Exercise materials section start

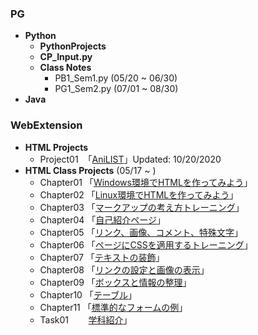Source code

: ### **PG**
- **Python**
    - **PythonProjects** 
    - **CP_Input.py**
    - **Class Notes**
        - PB1_Sem1.py (05/20 ~ 06/30)
        - PG1_Sem2.py (07/01 ~ 08/30)
- **Java**
    

### **WebExtension**
- **HTML Projects**
    - Project01 &nbsp;「[AniLIST](WebExtension/Project01/index.html)」Updated: 10/20/2020
- **HTML Class Projects** (05/17 ~ )
    - Chapter01 「[Windows環境でHTMLを作ってみよう](WebExtension/chapter01/ch01-firsthtml-win.html)」
    - Chapter02 「[Linux環境でHTMLを作ってみよう](WebExtension/chapter02/ch02-firsthtml-linux.html)」
    - Chapter03 「[マークアップの考え方トレーニング](WebExtension/chapter03/ch03-markuptag1.html)」
    - Chapter04 「[自己紹介ページ](WebExtension/chapter04/ch04-markuptag1.html)」
    - Chapter05 「[リンク、画像、コメント、特殊文字](WebExtension/chapter05/ch05-markuptag2.html)」
    - Chapter06 「[ページにCSSを適用するトレーニング](WebExtension/chapter06/index.html)」
    - Chapter07 「[テキストの装飾](WebExtension/chapter07/ch07-fontsytle.html)」  
    - Chapter08 「[リンクの設定と画像の表示](WebExtension/chapter08/ch08-linkimg.html)」
    - Chapter09 「[ボックスと情報の整理](WebExtension/chapter09/ch09-boxcss.html)」
    - Chapter10 「[テーブル](WebExtension/chapter10/ch10-table.html)」
    - Chapter11 「[標準的なフォームの例](WebExtension/chapter11/ch11-form.html)」
    - Task01&nbsp; &nbsp; &nbsp; &nbsp;&nbsp;[学科紹介](WebExtension/task01/)」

Exercise materials section end

> [Exercise requirements] The answer must be every line of the entries that includes the word "nbsp".

> [Result below]
    - Project01 &nbsp;「[AniLIST](WebExtension/Project01/index.html)」Updated: 10/20/2020
    - Task01&nbsp; &nbsp; &nbsp; &nbsp;&nbsp;[学科紹介](WebExtension/task01/)」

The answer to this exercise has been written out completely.